Thursday, April 18, 2013
Hell in Proximity to God
When I think of Hell, I don’t think of a fiery place where people are being tormented by the devil (or by someone else, since Revelation 20 dispatches him). In fact, I don’t really think of a place at all. I think of proximity. Proximity to God.
I imagine all kinds of people on the other side of death. There are folks playing, laughing, luxuriating in the joy of God’s presence. Others are staring off in the distance in wonder, marveling at the recognition that God has embraced them at all. But a good time is being had by all (granted, I’ve not explored whether this is post-physical resurrection or not, but I’m doing art right now, not science).
There are, however, others in this scene. They are turned, not so much away from God as they are turned into themselves. There are those who are still demanding their rights—including the right to dislike or deny God—and they are oblivious to the joy that surrounds them. There are genocidal maniacs, like the aforementioned Hitler, who are screaming their rabid rants into an airspace where only they can hear their own, constant vitriol, while some of their victims come along and lay flowers at their feet, hoping that just for a moment, they might just look around see the possibilities that eternity holds.
These are shadow people, who stand in their own private spheres of darkness. They are seen by the others, but they see no one but themselves. There is also something wrong with them—parts of their bodies are burned away, the result of the persistent light of God that is life to many, but continues to act as a surgical fire to those in the shadows, slowly burning away the evil. For some, there may soon be nothing left.
Some of those are people of various religious groups who, having met Jesus in this place for the first time, realize he is the one they had always been looking for. Some of these are the wondrous gazers, who are stunned by God’s generous love.
Every so often one of the shadow people, having stood in isolated darkness for the equivalent of months or years or centuries, looks around suddenly and realizes that what they had staked their life on was not worth it all. As they face the light, their fractured bodies begin to slowly heal, and they become real for the first time.
Jesus wanders from person to person, participating in the joy that is expressed by so many. He also stops at each shadow person, laying a hand on a shoulder, not troubled by those who shrug away, the tears on his face evidence of his love for even the most broken of them.

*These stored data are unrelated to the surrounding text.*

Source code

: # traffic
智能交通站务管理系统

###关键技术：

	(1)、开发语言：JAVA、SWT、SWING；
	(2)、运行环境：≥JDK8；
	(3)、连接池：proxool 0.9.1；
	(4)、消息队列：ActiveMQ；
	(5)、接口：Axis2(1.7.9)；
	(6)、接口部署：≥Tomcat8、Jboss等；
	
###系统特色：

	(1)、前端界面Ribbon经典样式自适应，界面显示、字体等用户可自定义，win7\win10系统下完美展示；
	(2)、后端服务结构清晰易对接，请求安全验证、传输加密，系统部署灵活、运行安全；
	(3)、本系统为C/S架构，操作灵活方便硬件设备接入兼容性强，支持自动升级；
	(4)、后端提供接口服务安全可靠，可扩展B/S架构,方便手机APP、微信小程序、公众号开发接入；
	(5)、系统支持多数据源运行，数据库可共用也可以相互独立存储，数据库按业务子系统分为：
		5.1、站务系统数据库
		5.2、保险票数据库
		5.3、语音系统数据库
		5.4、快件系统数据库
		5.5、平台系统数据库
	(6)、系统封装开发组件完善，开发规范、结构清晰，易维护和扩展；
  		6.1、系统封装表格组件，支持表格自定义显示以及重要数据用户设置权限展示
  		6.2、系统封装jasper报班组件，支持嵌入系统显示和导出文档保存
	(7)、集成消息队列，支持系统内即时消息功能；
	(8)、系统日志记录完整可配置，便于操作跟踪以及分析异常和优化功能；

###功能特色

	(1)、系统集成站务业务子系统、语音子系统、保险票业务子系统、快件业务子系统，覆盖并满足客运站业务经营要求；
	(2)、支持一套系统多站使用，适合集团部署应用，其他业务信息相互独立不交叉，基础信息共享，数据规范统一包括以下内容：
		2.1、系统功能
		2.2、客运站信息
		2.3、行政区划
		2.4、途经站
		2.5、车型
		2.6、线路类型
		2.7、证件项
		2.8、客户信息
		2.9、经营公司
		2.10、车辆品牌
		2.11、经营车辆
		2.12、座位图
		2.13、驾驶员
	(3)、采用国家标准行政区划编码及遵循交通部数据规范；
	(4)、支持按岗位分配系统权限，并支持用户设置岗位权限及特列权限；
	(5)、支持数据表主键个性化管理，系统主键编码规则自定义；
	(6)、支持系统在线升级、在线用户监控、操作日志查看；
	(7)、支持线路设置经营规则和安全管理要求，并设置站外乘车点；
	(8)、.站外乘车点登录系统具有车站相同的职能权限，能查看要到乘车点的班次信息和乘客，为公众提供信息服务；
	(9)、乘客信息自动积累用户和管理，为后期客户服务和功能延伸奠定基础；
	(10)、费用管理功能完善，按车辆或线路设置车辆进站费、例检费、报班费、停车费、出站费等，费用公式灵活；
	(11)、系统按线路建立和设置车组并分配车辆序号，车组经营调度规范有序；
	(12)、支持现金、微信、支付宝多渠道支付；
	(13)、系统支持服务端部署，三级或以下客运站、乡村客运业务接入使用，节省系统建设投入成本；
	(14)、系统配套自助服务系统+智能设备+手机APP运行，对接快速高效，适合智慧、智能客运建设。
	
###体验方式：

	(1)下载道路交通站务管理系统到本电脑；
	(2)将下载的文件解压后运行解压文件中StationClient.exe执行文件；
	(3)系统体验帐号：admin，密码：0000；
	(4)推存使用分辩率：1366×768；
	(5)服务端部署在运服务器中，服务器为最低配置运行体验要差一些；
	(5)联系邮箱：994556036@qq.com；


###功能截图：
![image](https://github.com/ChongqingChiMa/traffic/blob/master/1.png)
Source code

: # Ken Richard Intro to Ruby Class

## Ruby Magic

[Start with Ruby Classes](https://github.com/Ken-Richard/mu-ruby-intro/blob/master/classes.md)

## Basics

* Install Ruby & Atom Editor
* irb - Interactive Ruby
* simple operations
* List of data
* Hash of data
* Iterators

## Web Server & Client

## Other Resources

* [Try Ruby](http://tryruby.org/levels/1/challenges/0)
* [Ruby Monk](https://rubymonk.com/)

Once in a while one of them shudders and looks him in the eye, recognizing him at last and breaking into wracking sobs. Jesus embraces that one and leads the person out of that cobwebby space and into the freshness of eternity. His tears flow anew as the person’s body is reknitted into wholeness.
Okay, so I know there is no direct mention of sheep and goats, outer darkness, gnashing of teeth, or any other biblical image of judgment. But if Paul was right, and “in Christ, God was reconciling the world to himself, not counting their trespasses against them,” then there might be something to think about in my fanciful story. Maybe all will stand forever in proximity to God. For some, it will be life. For others, darkness and decay.
But does it end there? Well, not to worry. It’s only a story.